◆ **PROBLEM TO SOLVE**: The records below are to be copied exactly, with every picture left out.

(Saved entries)

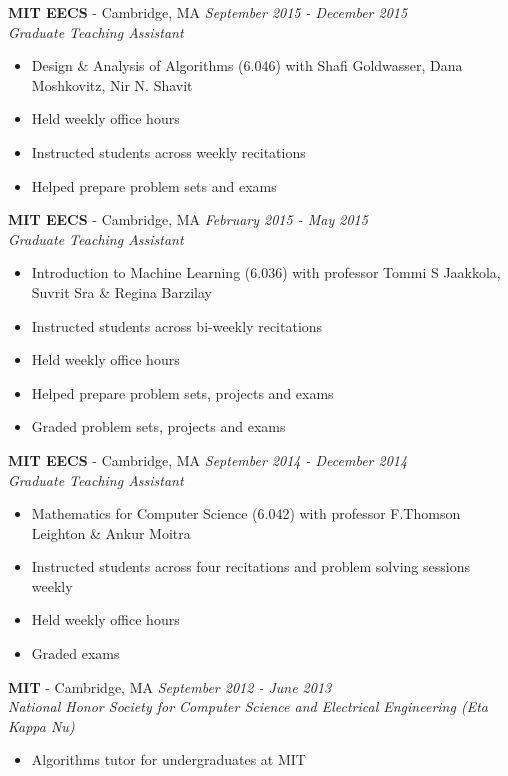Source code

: \documentclass{article}
\newenvironment{changemargin}[2]{%
  \begin{list}{}{%
    \setlength{\topsep}{0pt}%
    \setlength{\leftmargin}{#1}%
    \setlength{\rightmargin}{#2}%
    \setlength{\listparindent}{\parindent}%
    \setlength{\itemindent}{\parindent}%
    \setlength{\parsep}{\parskip}%
  }%
  \item[]}{\end{list}
}
\newenvironment{body} {
	\vspace*{-16pt}
	\begin{changemargin}{-0.25in}{-0.5in}
  }	
	{\end{changemargin}
}
\begin{document}
\begin{body}
   	\textbf{MIT EECS} - Cambridge, MA \hfill \emph{September 2015 - December 2015}\\
	\emph{Graduate Teaching Assistant}\\
	\vspace*{-3pt}
	\begin{itemize} \itemsep -2pt
        \item Design \& Analysis of Algorithms (6.046) with Shafi Goldwasser, Dana Moshkovitz, Nir N. Shavit
        \item Held weekly office hours
        \item Instructed students across weekly recitations
        \item Helped prepare problem sets and exams
	\end{itemize}
   
    \textbf{MIT EECS} - Cambridge, MA \hfill \emph{February 2015 - May 2015}\\
	\emph{Graduate Teaching Assistant}\\
	\vspace*{-3pt}
	\begin{itemize} \itemsep -2pt
        \item Introduction to Machine Learning (6.036) with professor Tommi S Jaakkola, Suvrit Sra \& Regina Barzilay
        \item Instructed students across bi-weekly recitations
        \item Held weekly office hours
        \item Helped prepare problem sets, projects and exams
        \item Graded problem sets, projects and exams
	\end{itemize}
    
    \textbf{MIT EECS} - Cambridge, MA \hfill \emph{September 2014 - December 2014}\\
	\emph{Graduate Teaching Assistant}\\
	\vspace*{-3pt}
	\begin{itemize} \itemsep -2pt
		\item Mathematics for Computer Science (6.042) with professor F.Thomson Leighton \& Ankur Moitra
        \item Instructed students across four recitations and problem solving sessions weekly
        \item Held weekly office hours
        \item Graded exams
	\end{itemize}
    
    \textbf{MIT} - Cambridge, MA \hfill \emph{September 2012 - June 2013}\\
	\emph{National Honor Society for Computer Science and Electrical Engineering (Eta Kappa Nu)}\\
	\vspace*{-3pt}
	\begin{itemize} \itemsep -2pt
		\item Algorithms tutor for undergraduates at MIT 
	\end{itemize}

\end{body}
\end{document}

◆ **PROBLEM SOLUTION**:
Source code

: \documentclass{article}
\newenvironment{changemargin}[2]{%
  \begin{list}{}{%
    \setlength{\topsep}{0pt}%
    \setlength{\leftmargin}{#1}%
    \setlength{\rightmargin}{#2}%
    \setlength{\listparindent}{\parindent}%
    \setlength{\itemindent}{\parindent}%
    \setlength{\parsep}{\parskip}%
  }%
  \item[]}{\end{list}
}
\newenvironment{body} {
	\vspace*{-16pt}
	\begin{changemargin}{-0.25in}{-0.5in}
  }	
	{\end{changemargin}
}
\begin{document}
\begin{body}
   	\textbf{MIT EECS} - Cambridge, MA \hfill \emph{September 2015 - December 2015}\\
	\emph{Graduate Teaching Assistant}\\
	\vspace*{-3pt}
	\begin{itemize} \itemsep -2pt
        \item Design \& Analysis of Algorithms (6.046) with Shafi Goldwasser, Dana Moshkovitz, Nir N. Shavit
        \item Held weekly office hours
        \item Instructed students across weekly recitations
        \item Helped prepare problem sets and exams
	\end{itemize}
   
    \textbf{MIT EECS} - Cambridge, MA \hfill \emph{February 2015 - May 2015}\\
	\emph{Graduate Teaching Assistant}\\
	\vspace*{-3pt}
	\begin{itemize} \itemsep -2pt
        \item Introduction to Machine Learning (6.036) with professor Tommi S Jaakkola, Suvrit Sra \& Regina Barzilay
        \item Instructed students across bi-weekly recitations
        \item Held weekly office hours
        \item Helped prepare problem sets, projects and exams
        \item Graded problem sets, projects and exams
	\end{itemize}
    
    \textbf{MIT EECS} - Cambridge, MA \hfill \emph{September 2014 - December 2014}\\
	\emph{Graduate Teaching Assistant}\\
	\vspace*{-3pt}
	\begin{itemize} \itemsep -2pt
		\item Mathematics for Computer Science (6.042) with professor F.Thomson Leighton \& Ankur Moitra
        \item Instructed students across four recitations and problem solving sessions weekly
        \item Held weekly office hours
        \item Graded exams
	\end{itemize}
    
    \textbf{MIT} - Cambridge, MA \hfill \emph{September 2012 - June 2013}\\
	\emph{National Honor Society for Computer Science and Electrical Engineering (Eta Kappa Nu)}\\
	\vspace*{-3pt}
	\begin{itemize} \itemsep -2pt
		\item Algorithms tutor for undergraduates at MIT 
	\end{itemize}

\end{body}
\end{document}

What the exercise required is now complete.